PREMIERE Sa. 07.12.24, 19:30 Uhr, Stadttheater
Endstation Sehnsucht
(A Streetcar Named Desire)
André Previn
Oper in drei Akten / Libretto von Philip Littell / Basierend auf dem gleichnamigen Drama von Tennessee Williams / In englischer Sprache mit deutschen Übertiteln Musikalische Leitung Anne Hinrichsen Inszenierung Wolfgang Nägele Bühne und Kostüme Stefan Mayer Dramaturgie Laura Herder Mit Dušica Bijelić / Todd Boyce / Hella Dräger / Mayan Goldenfeld / Krszysztof Gornowicz / Cornelie Isenbürger /
Tomas Kildišius / Ramon Riemarzik / Tilman Rose / Lorin Wey / Marta Wryk / Bielefelder Philharmoniker
New Orleans. Blanche DuBois kommt bei ihrer Schwester Stella und ihrem Mann Stanley Kowalski unter. Sie hat alles verloren: Das Familienanwesen »Belle Rêve«,ihr gesamtes Vermögen und auch ihr Job als Lehrerin sind passé. Nur schwer verkraftet sie, was ihr widerfahren ist. Der Abstieg in den Alltag der Stadt, weit weg von ihrem aristokratischen Traum, lässt sie immer labiler werden. Ihr zart besaitetes Wesen prallt auf den derben, einfachen und gewaltbereiten Stanley, der sie hasst.
Als Blanche sich schließlich für einen Verehrer schön macht, den es gar nicht gibt, als Stella sich weigert, zu glauben, dass ihr eigener Mann ihre Schwester vergewaltigt hat, als Blanche in die Psychiatrie eingewiesen wird, ist der Tiefpunkt erreicht: Endstation Sehnsucht.

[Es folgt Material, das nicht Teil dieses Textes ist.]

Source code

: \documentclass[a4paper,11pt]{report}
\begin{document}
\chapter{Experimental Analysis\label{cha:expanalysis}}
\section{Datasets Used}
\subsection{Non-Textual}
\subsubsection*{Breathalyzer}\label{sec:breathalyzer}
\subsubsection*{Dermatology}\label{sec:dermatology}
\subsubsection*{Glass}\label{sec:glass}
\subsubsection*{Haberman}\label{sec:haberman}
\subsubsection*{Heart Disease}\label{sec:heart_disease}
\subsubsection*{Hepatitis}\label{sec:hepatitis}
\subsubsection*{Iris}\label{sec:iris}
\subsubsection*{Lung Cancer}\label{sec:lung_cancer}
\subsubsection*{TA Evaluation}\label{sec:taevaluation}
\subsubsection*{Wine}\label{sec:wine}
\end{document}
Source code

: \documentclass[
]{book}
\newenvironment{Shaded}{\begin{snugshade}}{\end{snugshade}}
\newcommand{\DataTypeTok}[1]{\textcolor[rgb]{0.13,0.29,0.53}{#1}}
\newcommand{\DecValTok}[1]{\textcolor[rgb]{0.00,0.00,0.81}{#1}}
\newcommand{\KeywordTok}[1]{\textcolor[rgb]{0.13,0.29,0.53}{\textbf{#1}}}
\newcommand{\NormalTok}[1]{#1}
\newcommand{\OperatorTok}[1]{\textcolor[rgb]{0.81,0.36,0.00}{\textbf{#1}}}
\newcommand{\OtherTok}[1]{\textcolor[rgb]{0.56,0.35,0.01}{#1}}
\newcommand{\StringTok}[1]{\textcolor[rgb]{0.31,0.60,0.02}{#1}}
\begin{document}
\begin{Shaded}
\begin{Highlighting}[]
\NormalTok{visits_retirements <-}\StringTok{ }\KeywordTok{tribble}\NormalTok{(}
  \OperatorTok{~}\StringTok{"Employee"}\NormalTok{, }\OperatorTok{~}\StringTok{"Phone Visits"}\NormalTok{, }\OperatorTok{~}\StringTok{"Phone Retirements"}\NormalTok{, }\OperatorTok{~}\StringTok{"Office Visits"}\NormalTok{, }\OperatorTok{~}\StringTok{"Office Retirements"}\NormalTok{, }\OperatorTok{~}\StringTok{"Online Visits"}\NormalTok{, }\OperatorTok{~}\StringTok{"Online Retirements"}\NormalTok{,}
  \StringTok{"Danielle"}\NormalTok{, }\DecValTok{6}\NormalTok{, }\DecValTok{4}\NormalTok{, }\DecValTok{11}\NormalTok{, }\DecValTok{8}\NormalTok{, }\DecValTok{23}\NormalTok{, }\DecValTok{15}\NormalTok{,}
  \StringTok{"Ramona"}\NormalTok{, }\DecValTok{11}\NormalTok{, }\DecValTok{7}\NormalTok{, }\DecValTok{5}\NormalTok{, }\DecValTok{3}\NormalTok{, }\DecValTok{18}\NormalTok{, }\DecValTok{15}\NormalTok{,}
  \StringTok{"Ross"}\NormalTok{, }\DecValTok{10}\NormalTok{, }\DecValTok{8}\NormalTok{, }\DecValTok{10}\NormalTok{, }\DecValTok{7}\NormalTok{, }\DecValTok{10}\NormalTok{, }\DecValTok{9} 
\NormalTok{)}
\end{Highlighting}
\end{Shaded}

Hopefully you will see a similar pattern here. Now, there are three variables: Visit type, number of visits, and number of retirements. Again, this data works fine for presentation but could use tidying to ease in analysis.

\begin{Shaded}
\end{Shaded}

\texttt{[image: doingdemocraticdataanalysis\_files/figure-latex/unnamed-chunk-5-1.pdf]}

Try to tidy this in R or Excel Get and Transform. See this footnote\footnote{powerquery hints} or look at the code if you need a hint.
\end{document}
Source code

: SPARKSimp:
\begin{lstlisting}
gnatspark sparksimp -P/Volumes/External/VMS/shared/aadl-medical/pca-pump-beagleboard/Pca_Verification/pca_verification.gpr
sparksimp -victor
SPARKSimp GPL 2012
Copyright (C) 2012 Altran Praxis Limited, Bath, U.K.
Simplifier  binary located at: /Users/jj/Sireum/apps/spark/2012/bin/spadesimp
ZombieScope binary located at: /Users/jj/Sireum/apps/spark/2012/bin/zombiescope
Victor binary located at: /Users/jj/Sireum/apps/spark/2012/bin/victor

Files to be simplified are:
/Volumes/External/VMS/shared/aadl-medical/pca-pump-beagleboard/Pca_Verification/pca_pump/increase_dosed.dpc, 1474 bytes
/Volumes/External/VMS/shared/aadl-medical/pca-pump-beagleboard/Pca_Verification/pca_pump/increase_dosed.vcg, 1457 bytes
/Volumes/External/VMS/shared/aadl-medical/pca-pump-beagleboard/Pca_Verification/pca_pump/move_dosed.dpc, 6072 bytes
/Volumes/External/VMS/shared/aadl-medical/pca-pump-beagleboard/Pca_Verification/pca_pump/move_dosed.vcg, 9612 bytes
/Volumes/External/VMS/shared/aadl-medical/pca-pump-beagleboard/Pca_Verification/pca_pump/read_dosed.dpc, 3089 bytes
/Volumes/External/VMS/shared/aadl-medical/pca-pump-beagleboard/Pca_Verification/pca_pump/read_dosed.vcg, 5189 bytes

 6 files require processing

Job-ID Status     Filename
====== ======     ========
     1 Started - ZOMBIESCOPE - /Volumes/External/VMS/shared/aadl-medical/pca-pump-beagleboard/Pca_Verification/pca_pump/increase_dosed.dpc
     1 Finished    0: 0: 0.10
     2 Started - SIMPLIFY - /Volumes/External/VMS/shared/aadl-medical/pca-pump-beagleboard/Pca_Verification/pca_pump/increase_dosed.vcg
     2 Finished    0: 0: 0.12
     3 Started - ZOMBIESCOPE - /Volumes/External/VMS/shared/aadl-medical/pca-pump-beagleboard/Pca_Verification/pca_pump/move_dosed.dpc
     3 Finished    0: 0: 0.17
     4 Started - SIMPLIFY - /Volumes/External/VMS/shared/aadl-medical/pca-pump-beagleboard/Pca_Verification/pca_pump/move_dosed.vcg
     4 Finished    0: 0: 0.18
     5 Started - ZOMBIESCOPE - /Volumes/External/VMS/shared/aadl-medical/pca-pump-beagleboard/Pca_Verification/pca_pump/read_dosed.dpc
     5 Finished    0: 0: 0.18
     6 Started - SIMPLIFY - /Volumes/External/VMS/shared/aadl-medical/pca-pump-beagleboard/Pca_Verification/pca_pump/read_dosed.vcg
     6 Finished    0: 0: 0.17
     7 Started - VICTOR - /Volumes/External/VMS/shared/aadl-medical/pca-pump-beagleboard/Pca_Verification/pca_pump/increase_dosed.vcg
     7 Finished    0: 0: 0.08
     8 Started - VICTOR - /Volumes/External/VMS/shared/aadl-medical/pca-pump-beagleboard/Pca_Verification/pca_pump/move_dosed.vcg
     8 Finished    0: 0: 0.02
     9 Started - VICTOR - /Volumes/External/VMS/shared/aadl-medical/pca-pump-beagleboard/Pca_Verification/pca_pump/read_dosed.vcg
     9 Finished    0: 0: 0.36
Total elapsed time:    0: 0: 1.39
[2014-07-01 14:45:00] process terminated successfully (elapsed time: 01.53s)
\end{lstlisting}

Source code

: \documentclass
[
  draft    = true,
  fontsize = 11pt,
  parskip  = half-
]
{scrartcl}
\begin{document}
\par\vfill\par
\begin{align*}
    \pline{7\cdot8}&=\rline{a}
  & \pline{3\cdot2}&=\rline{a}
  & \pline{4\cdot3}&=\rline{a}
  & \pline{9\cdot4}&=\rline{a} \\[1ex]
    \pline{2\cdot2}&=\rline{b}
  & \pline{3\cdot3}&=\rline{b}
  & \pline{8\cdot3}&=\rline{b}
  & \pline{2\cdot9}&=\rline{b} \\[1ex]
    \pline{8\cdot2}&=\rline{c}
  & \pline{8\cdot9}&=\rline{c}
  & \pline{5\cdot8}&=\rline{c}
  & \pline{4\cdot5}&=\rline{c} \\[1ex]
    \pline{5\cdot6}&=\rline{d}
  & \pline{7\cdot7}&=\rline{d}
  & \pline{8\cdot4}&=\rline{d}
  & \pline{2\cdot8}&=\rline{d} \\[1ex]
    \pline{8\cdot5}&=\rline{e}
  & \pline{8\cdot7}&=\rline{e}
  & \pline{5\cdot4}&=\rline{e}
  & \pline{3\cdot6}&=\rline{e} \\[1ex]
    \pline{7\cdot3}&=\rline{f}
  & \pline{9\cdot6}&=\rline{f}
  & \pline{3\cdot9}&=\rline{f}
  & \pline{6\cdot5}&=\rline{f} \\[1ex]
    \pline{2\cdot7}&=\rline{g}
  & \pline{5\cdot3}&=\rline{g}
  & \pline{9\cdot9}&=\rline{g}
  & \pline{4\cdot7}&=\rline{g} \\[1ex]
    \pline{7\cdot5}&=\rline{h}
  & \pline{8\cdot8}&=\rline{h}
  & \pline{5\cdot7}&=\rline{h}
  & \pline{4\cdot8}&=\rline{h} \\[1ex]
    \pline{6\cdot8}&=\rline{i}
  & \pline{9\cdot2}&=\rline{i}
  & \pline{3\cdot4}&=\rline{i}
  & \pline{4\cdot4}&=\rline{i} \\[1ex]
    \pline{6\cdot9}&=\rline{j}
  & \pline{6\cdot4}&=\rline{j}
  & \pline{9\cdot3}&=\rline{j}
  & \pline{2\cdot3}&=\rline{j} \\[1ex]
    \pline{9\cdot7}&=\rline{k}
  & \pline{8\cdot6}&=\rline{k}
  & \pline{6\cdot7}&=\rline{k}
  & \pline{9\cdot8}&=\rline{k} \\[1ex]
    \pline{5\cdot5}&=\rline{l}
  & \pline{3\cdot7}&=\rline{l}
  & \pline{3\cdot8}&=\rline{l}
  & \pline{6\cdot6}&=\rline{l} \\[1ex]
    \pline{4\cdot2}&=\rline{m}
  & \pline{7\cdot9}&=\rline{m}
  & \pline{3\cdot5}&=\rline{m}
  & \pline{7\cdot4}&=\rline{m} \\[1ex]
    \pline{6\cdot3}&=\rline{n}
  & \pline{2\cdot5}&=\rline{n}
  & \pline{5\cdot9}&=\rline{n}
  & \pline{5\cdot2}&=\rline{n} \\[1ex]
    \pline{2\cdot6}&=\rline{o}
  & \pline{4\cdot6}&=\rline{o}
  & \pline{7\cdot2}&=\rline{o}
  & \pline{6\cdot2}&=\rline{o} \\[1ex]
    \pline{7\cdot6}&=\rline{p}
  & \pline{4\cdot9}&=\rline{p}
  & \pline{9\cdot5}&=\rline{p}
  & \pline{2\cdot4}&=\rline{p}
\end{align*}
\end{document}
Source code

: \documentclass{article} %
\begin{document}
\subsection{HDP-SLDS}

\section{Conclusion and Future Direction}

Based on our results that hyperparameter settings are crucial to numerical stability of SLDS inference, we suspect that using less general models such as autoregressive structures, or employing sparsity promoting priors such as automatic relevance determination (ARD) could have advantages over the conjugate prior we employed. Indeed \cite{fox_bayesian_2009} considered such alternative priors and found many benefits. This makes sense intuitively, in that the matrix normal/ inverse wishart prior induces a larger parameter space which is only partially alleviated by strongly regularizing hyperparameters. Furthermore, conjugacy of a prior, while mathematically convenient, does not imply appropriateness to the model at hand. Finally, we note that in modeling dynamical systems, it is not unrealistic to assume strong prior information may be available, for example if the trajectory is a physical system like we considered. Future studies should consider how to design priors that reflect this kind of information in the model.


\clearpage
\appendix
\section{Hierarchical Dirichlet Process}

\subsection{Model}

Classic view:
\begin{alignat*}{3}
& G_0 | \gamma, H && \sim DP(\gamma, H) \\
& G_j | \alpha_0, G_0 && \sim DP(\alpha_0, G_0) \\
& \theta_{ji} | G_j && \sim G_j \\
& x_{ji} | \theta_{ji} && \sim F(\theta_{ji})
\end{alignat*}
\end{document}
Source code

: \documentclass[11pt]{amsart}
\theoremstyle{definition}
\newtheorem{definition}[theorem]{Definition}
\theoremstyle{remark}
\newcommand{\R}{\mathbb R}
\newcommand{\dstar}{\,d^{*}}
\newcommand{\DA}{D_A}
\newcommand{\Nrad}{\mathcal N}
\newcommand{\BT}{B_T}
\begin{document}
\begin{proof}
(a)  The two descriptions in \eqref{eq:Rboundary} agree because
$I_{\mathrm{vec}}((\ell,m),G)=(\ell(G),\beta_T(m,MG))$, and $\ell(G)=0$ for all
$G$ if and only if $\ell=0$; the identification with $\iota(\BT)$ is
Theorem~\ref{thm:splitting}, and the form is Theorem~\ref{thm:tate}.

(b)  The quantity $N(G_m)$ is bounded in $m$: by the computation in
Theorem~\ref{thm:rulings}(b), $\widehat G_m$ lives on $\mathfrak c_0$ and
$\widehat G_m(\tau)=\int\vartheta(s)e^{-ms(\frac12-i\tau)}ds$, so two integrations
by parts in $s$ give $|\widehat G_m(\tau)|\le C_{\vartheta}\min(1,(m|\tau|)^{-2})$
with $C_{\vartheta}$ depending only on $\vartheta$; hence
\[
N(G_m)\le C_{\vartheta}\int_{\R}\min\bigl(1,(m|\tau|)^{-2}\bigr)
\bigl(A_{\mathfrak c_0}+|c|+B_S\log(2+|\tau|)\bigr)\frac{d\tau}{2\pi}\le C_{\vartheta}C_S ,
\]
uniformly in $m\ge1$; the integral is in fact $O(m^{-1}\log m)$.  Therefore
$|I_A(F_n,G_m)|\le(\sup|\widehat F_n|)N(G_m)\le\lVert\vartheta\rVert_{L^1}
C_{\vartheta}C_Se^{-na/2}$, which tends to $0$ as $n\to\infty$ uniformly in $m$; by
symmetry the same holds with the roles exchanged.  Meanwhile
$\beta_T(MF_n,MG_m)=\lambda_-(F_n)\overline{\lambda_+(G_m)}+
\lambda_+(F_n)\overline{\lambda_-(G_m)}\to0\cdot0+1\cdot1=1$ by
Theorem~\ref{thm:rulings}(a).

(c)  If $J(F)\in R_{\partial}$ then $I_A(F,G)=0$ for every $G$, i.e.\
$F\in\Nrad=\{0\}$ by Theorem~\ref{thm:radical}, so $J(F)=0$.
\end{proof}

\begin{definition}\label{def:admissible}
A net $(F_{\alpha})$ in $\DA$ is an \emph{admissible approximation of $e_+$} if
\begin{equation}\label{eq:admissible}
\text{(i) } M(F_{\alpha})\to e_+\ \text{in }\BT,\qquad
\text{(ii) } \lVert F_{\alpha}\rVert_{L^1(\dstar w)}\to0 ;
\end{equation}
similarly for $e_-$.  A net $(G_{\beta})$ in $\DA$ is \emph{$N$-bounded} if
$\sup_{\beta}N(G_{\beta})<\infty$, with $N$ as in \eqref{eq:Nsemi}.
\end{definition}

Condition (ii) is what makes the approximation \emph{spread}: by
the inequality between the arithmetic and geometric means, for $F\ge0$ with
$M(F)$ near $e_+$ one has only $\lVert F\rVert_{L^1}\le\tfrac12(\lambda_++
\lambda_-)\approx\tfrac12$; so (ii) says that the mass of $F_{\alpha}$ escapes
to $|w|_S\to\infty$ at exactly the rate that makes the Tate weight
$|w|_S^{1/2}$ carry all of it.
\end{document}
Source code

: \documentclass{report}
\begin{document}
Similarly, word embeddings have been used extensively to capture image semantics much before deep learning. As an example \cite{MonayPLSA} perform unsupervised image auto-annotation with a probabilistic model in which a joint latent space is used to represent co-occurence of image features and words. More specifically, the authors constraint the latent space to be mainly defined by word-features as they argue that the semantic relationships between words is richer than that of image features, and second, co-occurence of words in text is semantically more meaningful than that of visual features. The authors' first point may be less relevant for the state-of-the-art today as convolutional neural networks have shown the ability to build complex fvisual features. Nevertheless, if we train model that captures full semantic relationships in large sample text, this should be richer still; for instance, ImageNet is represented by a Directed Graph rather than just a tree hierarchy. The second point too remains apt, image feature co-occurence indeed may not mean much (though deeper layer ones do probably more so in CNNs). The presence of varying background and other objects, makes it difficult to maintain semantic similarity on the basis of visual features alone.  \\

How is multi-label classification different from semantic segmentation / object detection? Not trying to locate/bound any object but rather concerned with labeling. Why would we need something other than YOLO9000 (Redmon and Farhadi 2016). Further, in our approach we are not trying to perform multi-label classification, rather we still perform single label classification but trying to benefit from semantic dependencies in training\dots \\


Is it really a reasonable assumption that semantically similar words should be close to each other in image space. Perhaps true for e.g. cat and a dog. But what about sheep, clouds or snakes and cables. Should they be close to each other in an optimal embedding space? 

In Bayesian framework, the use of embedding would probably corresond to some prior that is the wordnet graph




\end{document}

Mit »A Streetcar Named Desire« gelang dem amerikanischen Dramatiker Tennessee Williams bereits sein zweiter durchschlagender Erfolg und der endgültige Durchbruch: Auf die Premiere des Dramas am New Yorker Broadway am 3. Dezember 1947 folgten weit über achthundert Vorstellungen. Williams erhielt für das Werk, im deutschsprachigen Raum unter dem eindrücklichen Titel »Endstation Sehnsucht«
bekannt, den Kritiker- und den renommierten Pulitzer-Preis. Spätestens mit der schwarz-weiß Verfilmung aus dem Jahr 1951 von Regisseur Elia Kazan, mit dem auch Marlon Brando in der Rolle des Stanley zu einem Weltstar wurde, ist »Endstation Sehnsucht« ein international gefeiertes Gesamtkunstwerk – und bewegt bis heute.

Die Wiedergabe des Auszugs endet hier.